Daniel David Sikes, Jr. (December 7, 1929 – December 20, 1987) was an American professional golfer who played on the PGA Tour and Champions Tour.  Sikes won nine tournaments as a pro, including six PGA Tour events. He was influential as the chairman of the tournament players committee in the late 1960s, prior to the formation of the PGA Tour.

Early years 
Born in Wildwood, Florida, Sikes was raised in Jacksonville and attended Andrew Jackson High School.

College career 
He enrolled the University of Florida in Gainesville, where he played for the Florida Gators' golf team in National Collegiate Athletic Association (NCAA) competition from 1951 to 1953.  He was recognized as an All-American in 1952—the University of Florida's first All-American golfer.  Sikes graduated from Florida with a bachelor's degree in business administration in 1953, and was later inducted into the University of Florida Athletic Hall of Fame as a "Gator Great."

Professional career 
Although he later earned a law degree from the university's College of Law and was known as the "golfing lawyer," he never actually practiced law. He was the chairman and spokesman of the controversial tournament players' committee prior to the formation of the "Tournament Players Division" in late 1968, which was later renamed the PGA Tour.

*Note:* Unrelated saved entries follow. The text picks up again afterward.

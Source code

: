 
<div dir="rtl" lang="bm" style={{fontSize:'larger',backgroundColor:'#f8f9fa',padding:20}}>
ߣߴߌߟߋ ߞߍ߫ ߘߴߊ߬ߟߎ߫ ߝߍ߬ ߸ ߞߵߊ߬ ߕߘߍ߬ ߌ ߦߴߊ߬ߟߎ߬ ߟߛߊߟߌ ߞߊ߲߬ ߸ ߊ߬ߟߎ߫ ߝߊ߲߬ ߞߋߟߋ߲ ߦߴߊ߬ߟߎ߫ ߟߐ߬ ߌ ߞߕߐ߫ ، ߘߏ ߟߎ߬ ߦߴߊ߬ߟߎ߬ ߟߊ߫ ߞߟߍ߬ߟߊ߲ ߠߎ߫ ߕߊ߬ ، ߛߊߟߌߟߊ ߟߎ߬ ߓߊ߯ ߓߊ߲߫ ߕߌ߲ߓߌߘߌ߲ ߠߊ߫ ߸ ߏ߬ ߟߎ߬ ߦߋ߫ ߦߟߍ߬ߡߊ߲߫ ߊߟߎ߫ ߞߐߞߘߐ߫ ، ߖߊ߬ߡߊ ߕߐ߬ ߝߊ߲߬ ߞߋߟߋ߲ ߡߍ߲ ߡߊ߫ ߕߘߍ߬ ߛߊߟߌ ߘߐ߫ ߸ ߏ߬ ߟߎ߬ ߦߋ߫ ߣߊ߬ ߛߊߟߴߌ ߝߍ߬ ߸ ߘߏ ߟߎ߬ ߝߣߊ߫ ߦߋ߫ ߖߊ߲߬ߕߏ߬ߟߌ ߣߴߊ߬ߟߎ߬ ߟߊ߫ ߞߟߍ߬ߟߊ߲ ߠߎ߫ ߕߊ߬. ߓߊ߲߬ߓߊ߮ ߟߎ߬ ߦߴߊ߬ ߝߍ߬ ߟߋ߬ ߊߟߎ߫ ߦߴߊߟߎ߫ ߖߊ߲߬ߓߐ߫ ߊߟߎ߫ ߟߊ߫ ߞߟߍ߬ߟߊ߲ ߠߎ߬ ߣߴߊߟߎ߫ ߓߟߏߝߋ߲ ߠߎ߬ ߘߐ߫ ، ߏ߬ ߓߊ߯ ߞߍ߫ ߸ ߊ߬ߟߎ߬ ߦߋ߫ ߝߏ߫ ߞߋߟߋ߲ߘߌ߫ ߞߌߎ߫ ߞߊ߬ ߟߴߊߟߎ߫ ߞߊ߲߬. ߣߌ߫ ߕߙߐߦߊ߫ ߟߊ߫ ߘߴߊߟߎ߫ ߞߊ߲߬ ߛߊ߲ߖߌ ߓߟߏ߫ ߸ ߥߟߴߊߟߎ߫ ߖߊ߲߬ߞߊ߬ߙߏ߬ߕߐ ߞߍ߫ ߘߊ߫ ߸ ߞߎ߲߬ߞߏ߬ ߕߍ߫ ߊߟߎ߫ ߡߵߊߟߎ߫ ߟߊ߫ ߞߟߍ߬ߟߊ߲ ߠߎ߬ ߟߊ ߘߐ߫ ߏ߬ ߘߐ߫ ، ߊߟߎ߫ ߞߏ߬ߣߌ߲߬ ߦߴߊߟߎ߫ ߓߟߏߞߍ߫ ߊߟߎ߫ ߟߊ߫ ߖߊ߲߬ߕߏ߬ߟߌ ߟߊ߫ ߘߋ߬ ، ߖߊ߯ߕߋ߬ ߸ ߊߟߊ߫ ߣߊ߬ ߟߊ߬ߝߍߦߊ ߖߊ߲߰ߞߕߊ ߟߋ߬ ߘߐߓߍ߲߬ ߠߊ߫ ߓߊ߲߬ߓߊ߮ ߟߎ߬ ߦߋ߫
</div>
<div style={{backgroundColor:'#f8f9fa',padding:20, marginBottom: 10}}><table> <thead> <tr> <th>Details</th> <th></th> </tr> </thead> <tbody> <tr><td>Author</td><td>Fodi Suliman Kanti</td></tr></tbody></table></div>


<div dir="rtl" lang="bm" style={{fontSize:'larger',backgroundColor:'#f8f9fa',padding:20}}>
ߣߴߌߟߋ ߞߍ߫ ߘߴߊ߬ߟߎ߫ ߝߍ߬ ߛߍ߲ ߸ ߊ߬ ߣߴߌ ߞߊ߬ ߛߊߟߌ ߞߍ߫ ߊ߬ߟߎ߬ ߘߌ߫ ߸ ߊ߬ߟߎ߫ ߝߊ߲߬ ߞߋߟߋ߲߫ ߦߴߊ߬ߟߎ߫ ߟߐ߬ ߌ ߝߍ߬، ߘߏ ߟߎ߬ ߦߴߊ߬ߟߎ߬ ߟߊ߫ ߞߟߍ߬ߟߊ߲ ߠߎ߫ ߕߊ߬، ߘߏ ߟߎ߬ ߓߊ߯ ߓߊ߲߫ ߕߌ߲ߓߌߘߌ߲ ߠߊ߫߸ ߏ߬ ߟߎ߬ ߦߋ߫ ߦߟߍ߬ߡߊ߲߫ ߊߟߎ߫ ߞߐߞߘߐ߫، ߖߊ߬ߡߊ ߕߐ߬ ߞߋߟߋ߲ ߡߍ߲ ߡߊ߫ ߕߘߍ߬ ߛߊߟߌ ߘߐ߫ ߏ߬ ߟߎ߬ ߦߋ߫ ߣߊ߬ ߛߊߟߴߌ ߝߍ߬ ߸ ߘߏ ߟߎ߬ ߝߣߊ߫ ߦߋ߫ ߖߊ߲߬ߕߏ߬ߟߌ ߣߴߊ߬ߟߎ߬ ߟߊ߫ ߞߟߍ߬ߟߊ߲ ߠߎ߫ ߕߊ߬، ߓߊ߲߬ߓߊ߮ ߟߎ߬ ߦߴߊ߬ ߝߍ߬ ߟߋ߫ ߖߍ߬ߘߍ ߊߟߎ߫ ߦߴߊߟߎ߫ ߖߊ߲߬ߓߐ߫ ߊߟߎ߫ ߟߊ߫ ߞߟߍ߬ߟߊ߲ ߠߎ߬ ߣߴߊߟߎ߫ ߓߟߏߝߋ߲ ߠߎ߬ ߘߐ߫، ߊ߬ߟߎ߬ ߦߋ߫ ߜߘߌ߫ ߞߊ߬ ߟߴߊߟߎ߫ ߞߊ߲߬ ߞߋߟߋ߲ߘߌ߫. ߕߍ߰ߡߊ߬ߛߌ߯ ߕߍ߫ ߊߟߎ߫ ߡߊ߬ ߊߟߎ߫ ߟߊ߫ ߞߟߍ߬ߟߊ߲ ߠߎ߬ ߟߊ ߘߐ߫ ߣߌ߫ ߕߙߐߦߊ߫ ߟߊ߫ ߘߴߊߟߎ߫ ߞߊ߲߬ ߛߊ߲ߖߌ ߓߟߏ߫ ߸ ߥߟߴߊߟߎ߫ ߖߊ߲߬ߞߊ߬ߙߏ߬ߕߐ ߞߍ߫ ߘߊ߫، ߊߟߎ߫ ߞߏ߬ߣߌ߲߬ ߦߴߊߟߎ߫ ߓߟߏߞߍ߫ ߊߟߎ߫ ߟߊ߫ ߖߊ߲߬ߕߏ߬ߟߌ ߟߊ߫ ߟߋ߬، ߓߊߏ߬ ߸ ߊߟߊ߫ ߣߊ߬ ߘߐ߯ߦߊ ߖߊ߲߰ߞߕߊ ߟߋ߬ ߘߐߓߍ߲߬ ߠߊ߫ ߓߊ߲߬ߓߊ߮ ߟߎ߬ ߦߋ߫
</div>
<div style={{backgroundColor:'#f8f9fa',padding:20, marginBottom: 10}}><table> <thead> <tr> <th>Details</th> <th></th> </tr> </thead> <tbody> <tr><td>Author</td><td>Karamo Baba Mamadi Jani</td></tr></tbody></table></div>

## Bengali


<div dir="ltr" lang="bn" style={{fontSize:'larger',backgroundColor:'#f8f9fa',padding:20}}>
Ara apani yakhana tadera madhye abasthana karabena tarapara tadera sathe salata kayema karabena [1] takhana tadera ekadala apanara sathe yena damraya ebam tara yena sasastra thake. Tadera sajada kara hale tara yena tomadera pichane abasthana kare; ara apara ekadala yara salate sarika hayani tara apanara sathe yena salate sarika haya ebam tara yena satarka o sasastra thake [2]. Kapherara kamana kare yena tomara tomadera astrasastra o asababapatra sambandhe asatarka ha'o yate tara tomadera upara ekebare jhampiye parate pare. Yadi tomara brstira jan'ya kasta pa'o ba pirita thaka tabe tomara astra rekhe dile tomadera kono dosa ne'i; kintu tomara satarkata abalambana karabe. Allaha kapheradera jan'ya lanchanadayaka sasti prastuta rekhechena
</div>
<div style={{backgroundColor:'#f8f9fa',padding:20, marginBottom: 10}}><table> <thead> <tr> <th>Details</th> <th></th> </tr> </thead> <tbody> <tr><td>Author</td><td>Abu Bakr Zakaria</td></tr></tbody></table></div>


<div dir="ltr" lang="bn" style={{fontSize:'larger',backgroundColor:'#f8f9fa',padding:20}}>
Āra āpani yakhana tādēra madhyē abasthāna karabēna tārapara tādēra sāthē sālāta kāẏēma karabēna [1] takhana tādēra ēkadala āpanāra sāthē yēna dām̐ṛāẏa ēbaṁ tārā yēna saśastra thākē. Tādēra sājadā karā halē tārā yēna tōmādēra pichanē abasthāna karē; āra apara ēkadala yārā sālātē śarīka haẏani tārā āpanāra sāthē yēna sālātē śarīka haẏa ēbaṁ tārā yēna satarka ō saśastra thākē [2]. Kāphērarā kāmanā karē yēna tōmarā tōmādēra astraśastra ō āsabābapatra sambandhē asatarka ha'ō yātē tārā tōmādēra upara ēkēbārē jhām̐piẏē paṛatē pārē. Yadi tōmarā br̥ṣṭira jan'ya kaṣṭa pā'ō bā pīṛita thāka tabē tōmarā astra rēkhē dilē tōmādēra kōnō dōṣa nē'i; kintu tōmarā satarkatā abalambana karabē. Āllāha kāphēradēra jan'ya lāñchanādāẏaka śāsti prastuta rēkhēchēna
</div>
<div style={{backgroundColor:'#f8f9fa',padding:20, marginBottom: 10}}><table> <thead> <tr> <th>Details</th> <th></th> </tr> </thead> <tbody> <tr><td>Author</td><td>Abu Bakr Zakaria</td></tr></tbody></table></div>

Sikes won the U.S. Amateur Public Links championship in 1958 while in law school.  He turned professional in 1960 and won six tournaments on the PGA Tour, half in his home state of Florida. Sikes' career year was 1967, when he won two events and was fifth on the money list. He was also the 54-hole leader at the PGA Championship and finished one shot out of the playoff, in a tie for third with Jack Nicklaus. Due to disputes with the PGA of America, the championship was nearly boycotted by the top tournament players. Sikes played on the Ryder Cup team in 1969 at Royal Birkdale.

Sikes later represented caddies on tour in 1970 and was instrumental in helping organize the Senior PGA Tour, later renamed the Champions Tour. He won three times on the senior tour, the first at the rain-shortened Hilton Head Seniors International in 1982, which Sikes and Miller Barber were leading when play was stopped.

Sikes died in Jacksonville at age 58 in late 1987. He was posthumously inducted into the Jacksonville Sports Hall of Fame in 1988.

Professional wins (9)

PGA Tour wins (6)

PGA Tour playoff record (0–2)

Senior PGA Tour wins (3)

*Note: The 1982 Hilton Head Seniors International was shortened to 36 holes due to weather.

Senior PGA Tour playoff record (0–2)

Results in major championships

Note: Sikes never played in The Open Championship.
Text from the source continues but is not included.